Cleanup-other madness

A lot of people talking about the rhetoric of fascism along with crazy symbols of power. I can't say I'm a fan of that kind of crazy talk, but also as an atheist I am hearing an increasing amount of crazy talk that threatens to overrun my value system. Some are freaked out. Yes, many are. I'm not going to get into talking much about the unfortunate kidnapped defense contractor in Saudi Arabia... it is worth considering that Apaches do not have a great public reputation in the Arab world, as their networks are far less reluctant to show the Israeli ones in action. The documentary Control Room that I mentioned earlier is playing at either Lagoon or Uptown, I need to go see it.

We can't quite measure terrorism accurately. It's on the decline! Brilliant.

Measuring the self-appointed cultural warriors, look at the evil rhetoric of ol'David Horowitz from back in 2000.

Nasty bit mocking the NY Times for torching their credibility on Chalabi. Tragically, due to my unemployed status, I suspended the Times delivery this weekend. It was a nice dead pulp sort of read... This blog, page A01, monitors the Times all the time. (mahablog and the left coaster ain't bad either)

An excellent bit on Juan Cole's site about what a bad idea it was to ditch early elections in Iraq, and the shadowy motives involved. Al-sadr increases in popularity, the bloody way.

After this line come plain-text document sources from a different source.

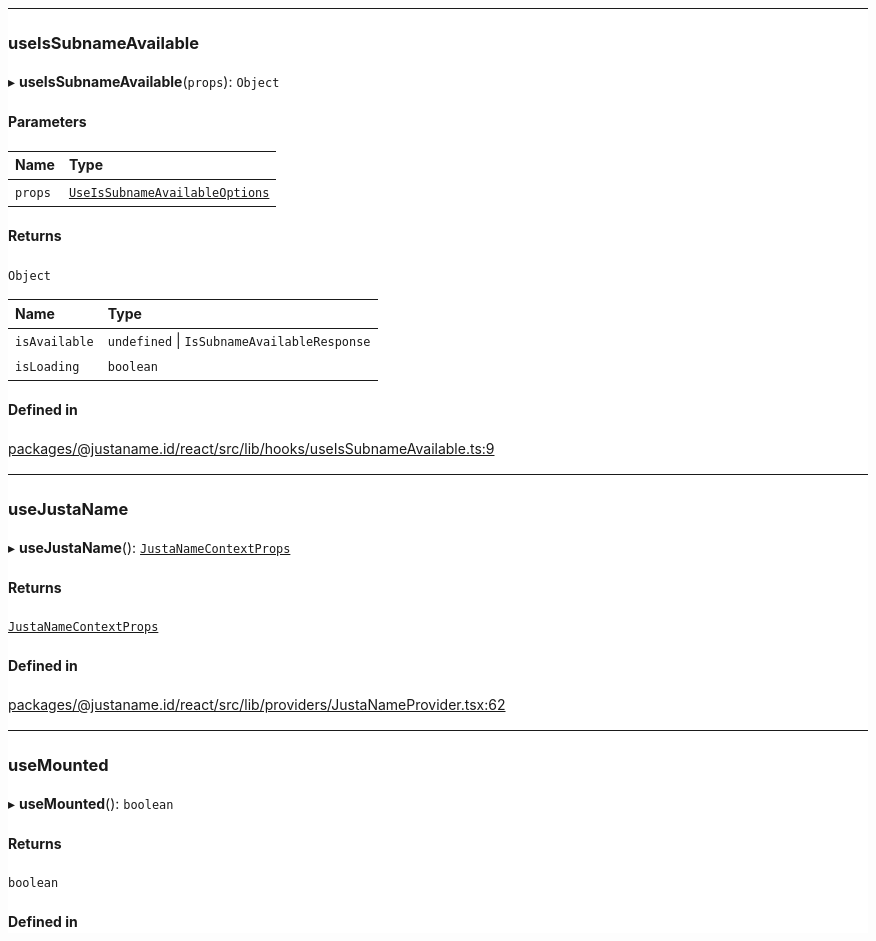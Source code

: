 ___

### useIsSubnameAvailable

▸ **useIsSubnameAvailable**(`props`): `Object`

#### Parameters

| Name | Type |
| :------ | :------ |
| `props` | [`UseIsSubnameAvailableOptions`](interfaces/UseIsSubnameAvailableOptions.md) |

#### Returns

`Object`

| Name | Type |
| :------ | :------ |
| `isAvailable` | `undefined` \| `IsSubnameAvailableResponse` |
| `isLoading` | `boolean` |

#### Defined in

[packages/@justaname.id/react/src/lib/hooks/useIsSubnameAvailable.ts:9](https://github.com/JustaName-id/JustaName-sdk/blob/d3b91b5/packages/@justaname.id/react/src/lib/hooks/useIsSubnameAvailable.ts#L9)

___

### useJustaName

▸ **useJustaName**(): [`JustaNameContextProps`](interfaces/JustaNameContextProps.md)

#### Returns

[`JustaNameContextProps`](interfaces/JustaNameContextProps.md)

#### Defined in

[packages/@justaname.id/react/src/lib/providers/JustaNameProvider.tsx:62](https://github.com/JustaName-id/JustaName-sdk/blob/d3b91b5/packages/@justaname.id/react/src/lib/providers/JustaNameProvider.tsx#L62)

___

### useMounted

▸ **useMounted**(): `boolean`

#### Returns

`boolean`

#### Defined in

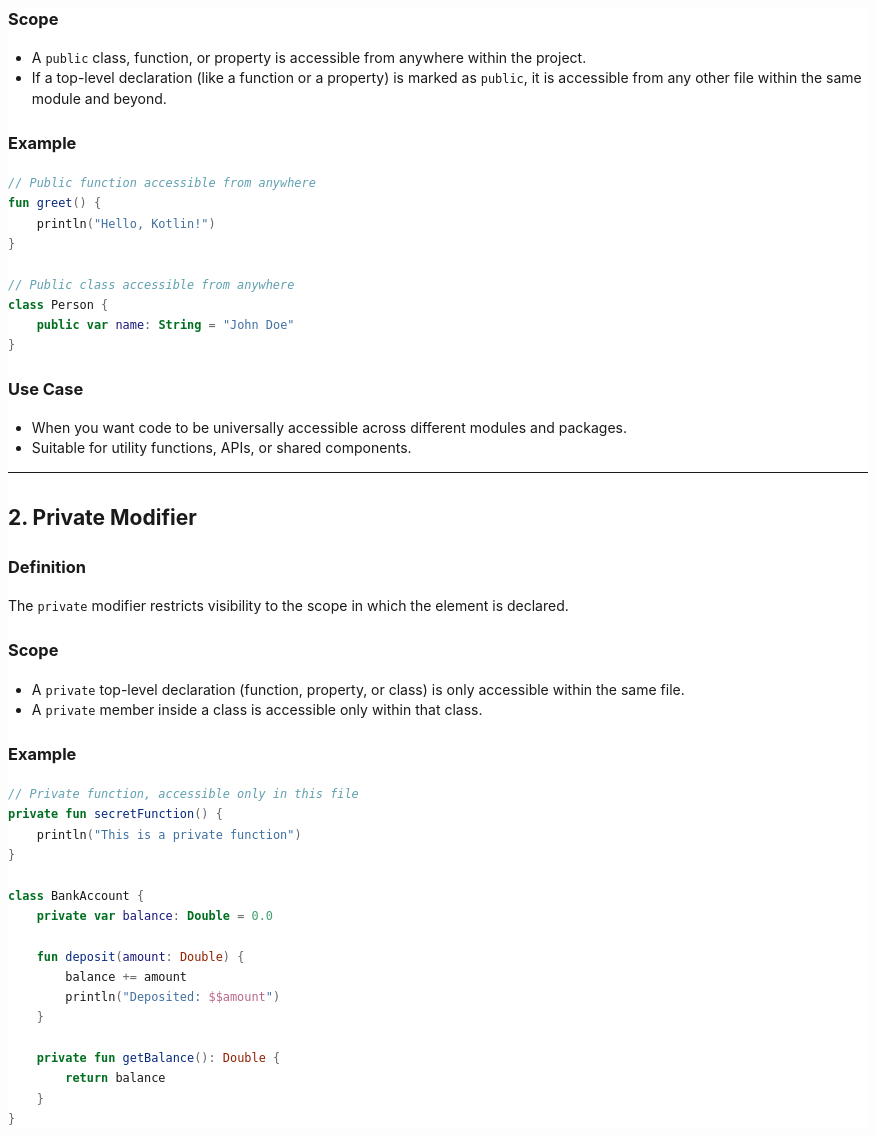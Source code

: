 ### Scope

- A `public` class, function, or property is accessible from anywhere within the project.
- If a top-level declaration (like a function or a property) is marked as `public`, it is accessible from any other file within the same module and beyond.

### Example

```kotlin
// Public function accessible from anywhere
fun greet() {
    println("Hello, Kotlin!")
}

// Public class accessible from anywhere
class Person {
    public var name: String = "John Doe"
}
```

### Use Case

- When you want code to be universally accessible across different modules and packages.
- Suitable for utility functions, APIs, or shared components.

---

## 2. Private Modifier

### Definition

The `private` modifier restricts visibility to the scope in which the element is declared.

### Scope

- A `private` top-level declaration (function, property, or class) is only accessible within the same file.
- A `private` member inside a class is accessible only within that class.

### Example

```kotlin
// Private function, accessible only in this file
private fun secretFunction() {
    println("This is a private function")
}

class BankAccount {
    private var balance: Double = 0.0

    fun deposit(amount: Double) {
        balance += amount
        println("Deposited: $$amount")
    }

    private fun getBalance(): Double {
        return balance
    }
}
```
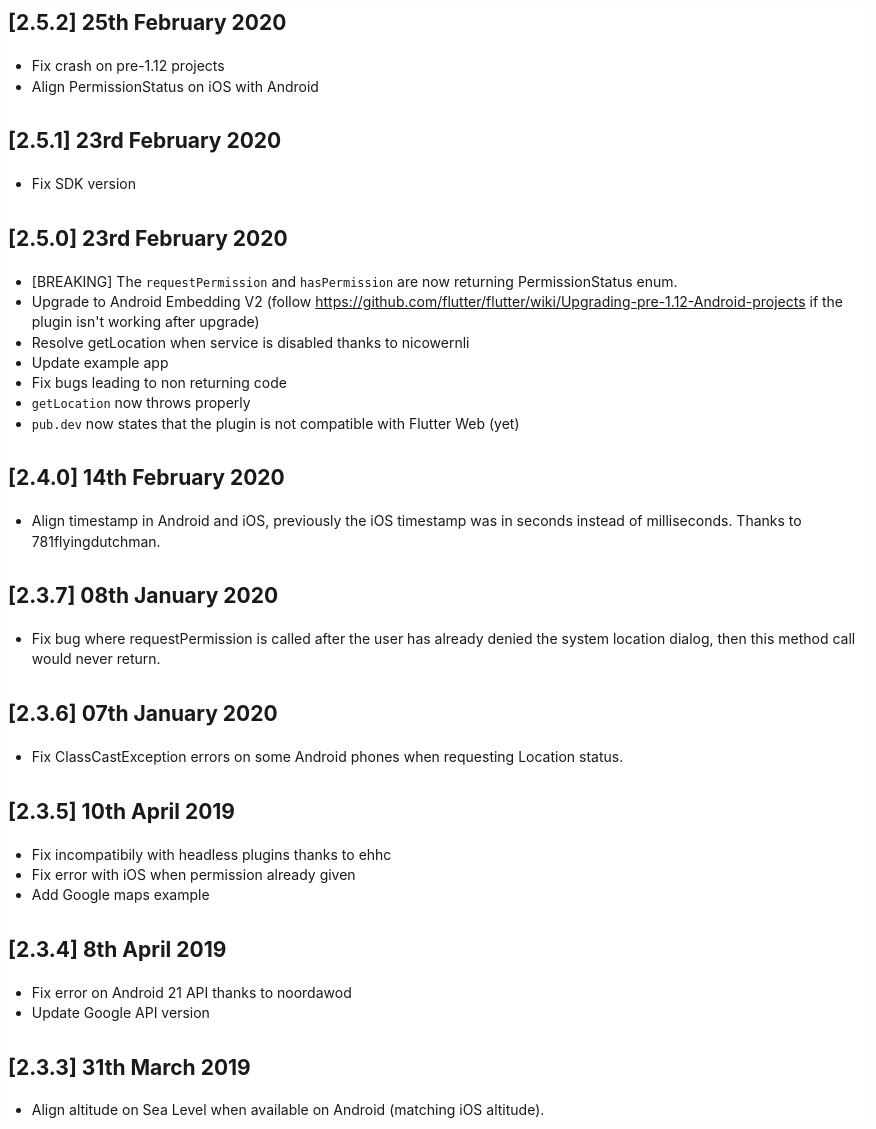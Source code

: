 ## [2.5.2] 25th February 2020

- Fix crash on pre-1.12 projects
- Align PermissionStatus on iOS with Android

## [2.5.1] 23rd February 2020

- Fix SDK version

## [2.5.0] 23rd February 2020

- [BREAKING] The `requestPermission` and `hasPermission` are now returning PermissionStatus enum.
- Upgrade to Android Embedding V2 (follow https://github.com/flutter/flutter/wiki/Upgrading-pre-1.12-Android-projects if the plugin isn't working after upgrade)
- Resolve getLocation when service is disabled thanks to nicowernli
- Update example app
- Fix bugs leading to non returning code
- `getLocation` now throws properly
- `pub.dev` now states that the plugin is not compatible with Flutter Web (yet)

## [2.4.0] 14th February 2020

- Align timestamp in Android and iOS, previously the iOS timestamp was in seconds instead of milliseconds. Thanks to 781flyingdutchman.

## [2.3.7] 08th January 2020

- Fix bug where requestPermission is called after the user has already denied the system location dialog, then this method call would never return.

## [2.3.6] 07th January 2020

- Fix ClassCastException errors on some Android phones when requesting Location status.

## [2.3.5] 10th April 2019

- Fix incompatibily with headless plugins thanks to ehhc
- Fix error with iOS when permission already given
- Add Google maps example

## [2.3.4] 8th April 2019

- Fix error on Android 21 API thanks to noordawod
- Update Google API version

## [2.3.3] 31th March 2019

- Align altitude on Sea Level when available on Android (matching iOS altitude).
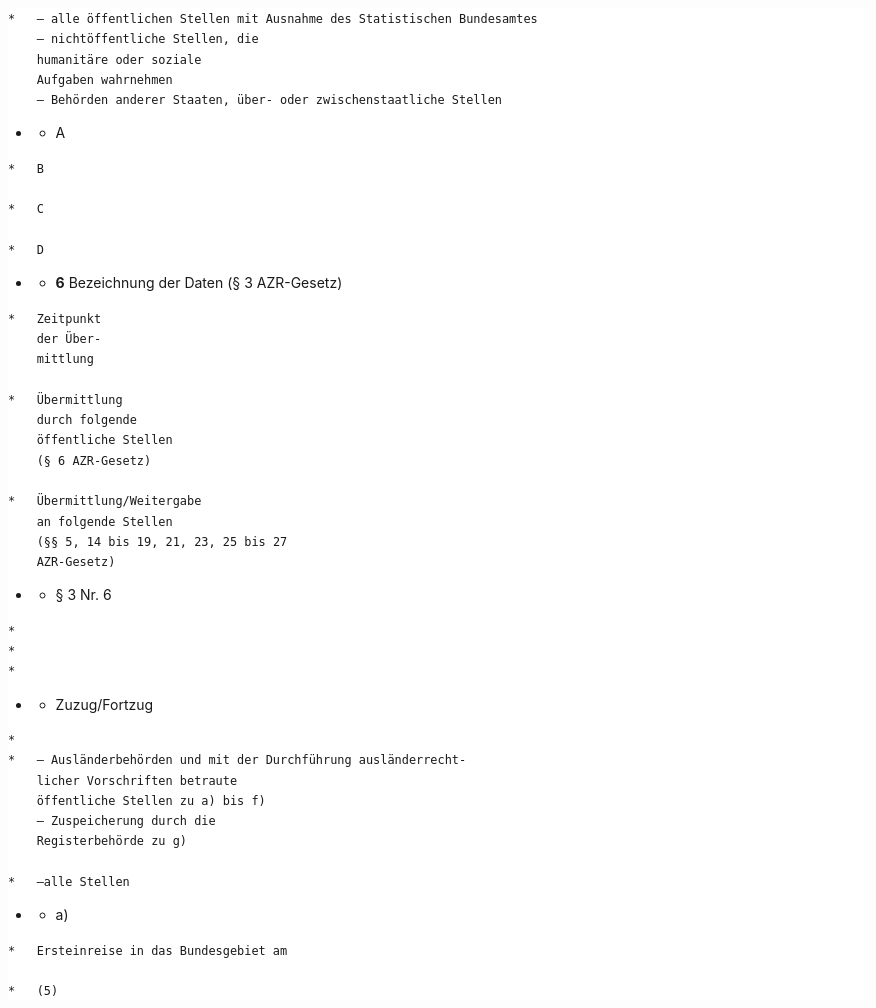     *   – alle öffentlichen Stellen mit Ausnahme des Statistischen Bundesamtes
        – nichtöffentliche Stellen, die
        humanitäre oder soziale
        Aufgaben wahrnehmen
        – Behörden anderer Staaten, über- oder zwischenstaatliche Stellen





*    *   A

    *   B

    *   C

    *   D


*    *   **6**
        Bezeichnung der Daten
        (§ 3 AZR-Gesetz)

    *   Zeitpunkt
        der Über-
        mittlung

    *   Übermittlung
        durch folgende
        öffentliche Stellen
        (§ 6 AZR-Gesetz)

    *   Übermittlung/Weitergabe
        an folgende Stellen
        (§§ 5, 14 bis 19, 21, 23, 25 bis 27
        AZR-Gesetz)


*    *   § 3 Nr. 6

    *
    *
    *

*    *   Zuzug/Fortzug

    *
    *   – Ausländerbehörden und mit der Durchführung ausländerrecht-
        licher Vorschriften betraute
        öffentliche Stellen zu a) bis f)
        – Zuspeicherung durch die
        Registerbehörde zu g)

    *   –alle Stellen


*    *   a)

    *   Ersteinreise in das Bundesgebiet am

    *   (5)
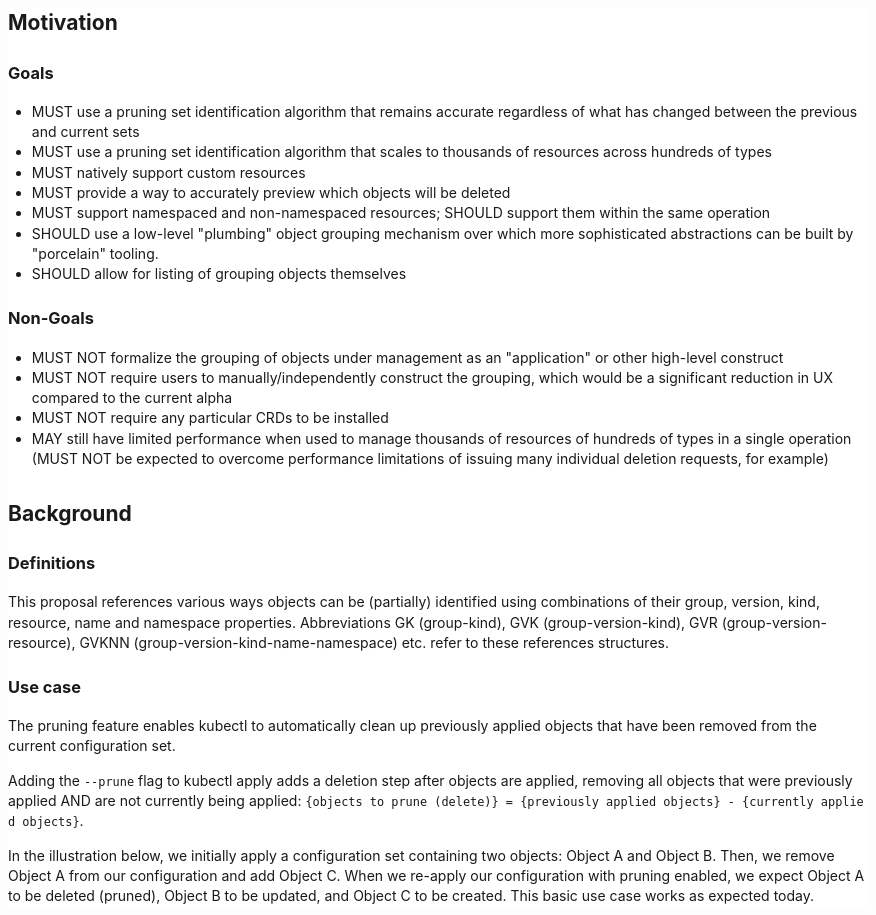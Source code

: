## Motivation

### Goals

- MUST use a pruning set identification algorithm that remains accurate regardless of what has changed between the previous and current sets
- MUST use a pruning set identification algorithm that scales to thousands of resources across hundreds of types
- MUST natively support custom resources
- MUST provide a way to accurately preview which objects will be deleted
- MUST support namespaced and non-namespaced resources; SHOULD support them within the same operation
- SHOULD use a low-level "plumbing" object grouping mechanism over which more sophisticated abstractions can be built by "porcelain" tooling.
- SHOULD allow for listing of grouping objects themselves

### Non-Goals

- MUST NOT formalize the grouping of objects under management as an "application" or other high-level construct
- MUST NOT require users to manually/independently construct the grouping, which would be a significant reduction in UX compared to the current alpha
- MUST NOT require any particular CRDs to be installed
- MAY still have limited performance when used to manage thousands of resources of hundreds of types in a single operation (MUST NOT be expected to overcome performance limitations of issuing many individual deletion requests, for example)

## Background

### Definitions

This proposal references various ways objects can be (partially) identified using combinations of their group, version, kind, resource, name and namespace properties. Abbreviations GK (group-kind), GVK (group-version-kind), GVR (group-version-resource), GVKNN (group-version-kind-name-namespace) etc. refer to these references structures.

### Use case

The pruning feature enables kubectl to automatically clean up previously applied objects that have been removed from the current configuration set.

Adding the `--prune` flag to kubectl apply adds a deletion step after objects are applied, removing all objects that were previously applied AND are not currently being applied: `{objects to prune (delete)} = {previously applied objects} - {currently applied objects}`.

In the illustration below, we initially apply a configuration set containing two objects: Object A and Object B. Then, we remove Object A from our configuration and add Object C. When we re-apply our configuration with pruning enabled, we expect Object A to be deleted (pruned), Object B to be updated, and Object C to be created. This basic use case works as expected today.
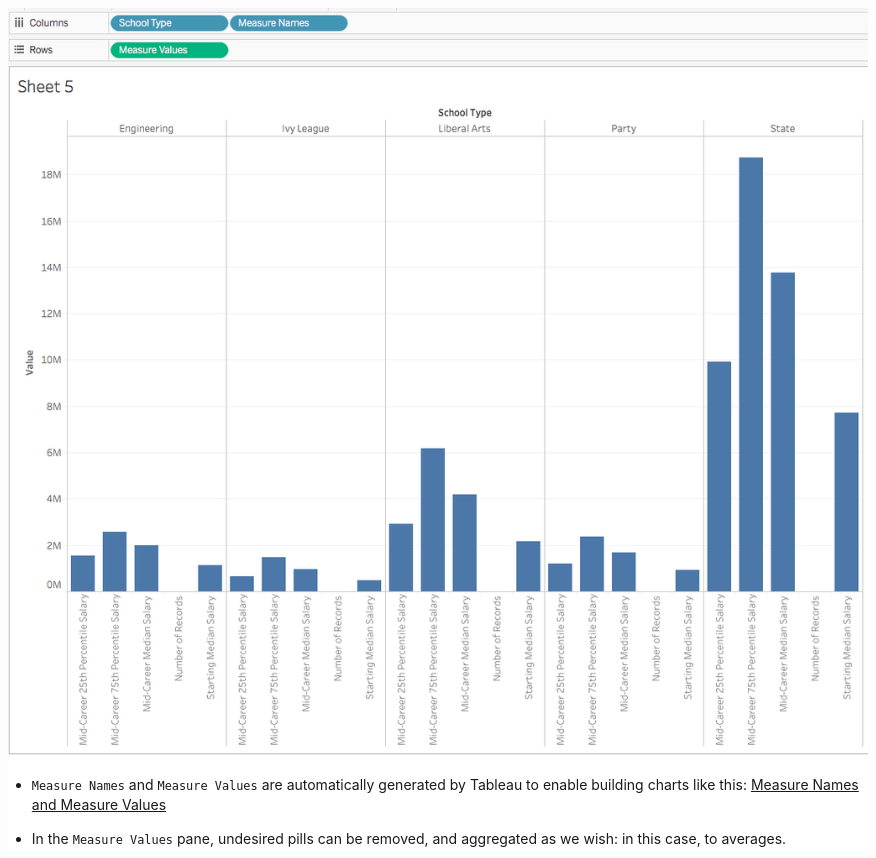   ![Images/degrees02.png](Images/degrees02.png)

  * `Measure Names` and `Measure Values` are automatically generated by Tableau to enable building charts like this: [Measure Names and Measure Values](https://onlinehelp.tableau.com/current/pro/desktop/en-us/datafields_understanddatawindow_meavalues.html)

* In the `Measure Values` pane, undesired pills can be removed, and aggregated as we wish: in this case, to averages.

A lot of retired officials, some of them key Republican appointees of yore, have released a statement saying Bush must leave office because of all the alliances he's shattered.

Look, 2004 political campaigns are advertising on blogs and making some money. Yay for that... is it effective???? It's gotta be, in some situations.

Last bits of Reagan anti-nostalgia: "Schisms from administration lingered for years," to put it mildly. Yes, it was not all rosy tinted scenarios and photo ops. The end of the cold war: we needed Gorbachev to do it, bottom line.

A humorous bit about Iran-Contra: what if it was really quite a skim-off-the-top kind of bribery scheme?

Middle east chunking up, getting ominous etc.: "Worst is yet to come as US pays the price of failure" but sadly, "a tough time for neo-cons," widely discredited, they say.

Speaking of photo ops, Josh Marshall asks:

In fact, the prison abuse and torture story itself has become a perfect example of how two separate media storylines — ones that clearly contradict each other — can coexist and yet seemingly never cross paths.
In this case, the partisan divide is conventional and predictable. Administration advocates argue that abuse was isolated — just a few malefactors who got out of control — while critics claim that it was systemic, stemming from policy choices made at the highest levels of the Pentagon and the White House.

Yet, while this debate is being carried on, we’ve also had a steady stream of evidence (not pictures, but reports, testimony, and other documentary evidence) that makes it fairly clear that the first debate really isn’t a debate at all, or rather, that it’s an open-and-shut case.
Let’s start by discussing what’s in the pictures: limited violence against detainees, the use of nudity and sexual humiliation as a means of “softening up” detainees, psychological “torture” like the threat of death (such as the case of the picture of the man standing, arms outstretched, who was told he’d be electrocuted if he fell), and the use of attack dogs to frighten if not necessarily attack prisoners.

Those are the acts contained in those lurid photos. But even from the internal reports and official statements coming from the Pentagon and other branches of the administration, it’s clear that each of these methods was approved and authorized as a way of preparing detainees for interrogations.

First, there was approval for using an enumerated list of interrogation techniques for al Qaeda terrorists housed at Guantanamo and other U.S. facilities. Eventually those techniques — honed in Afghanistan and Guantanamo — were OK’d for use against detainees in Iraq. We even know that the importation of those methods into Iraq probably happened in the late summer and early fall of last year. Most of the techniques mentioned above are specifically mentioned in the list of authorized methods issued by Lt. Gen. Ricardo Sanchez in Iraq. The rest are detailed in other memos and reports made public over the last month and would certainly be covered by the new “torture memo” out this week.
Yet the debate over who is responsible for what we see in those pictures continues, even when we have plenty of evidence that the tactics they were using were either specifically authorized by policymakers at the Pentagon or widespread at U.S.-detention facilities commanded by the same folks now prosecuting those reservists in the photos.

Isn’t it about time that we just come clean with ourselves and admit that those half-dozen reservists really probably were just following orders?

i'm going to throw in a handful of final, old, links here, which spelled out rather neatly two flip sides of the situation: the neo-con fanatic wing [one two three] and the fundamentalist Christian fanatic wing [one two three].

Well there you have it, a few of the fine trends making up this turning point month.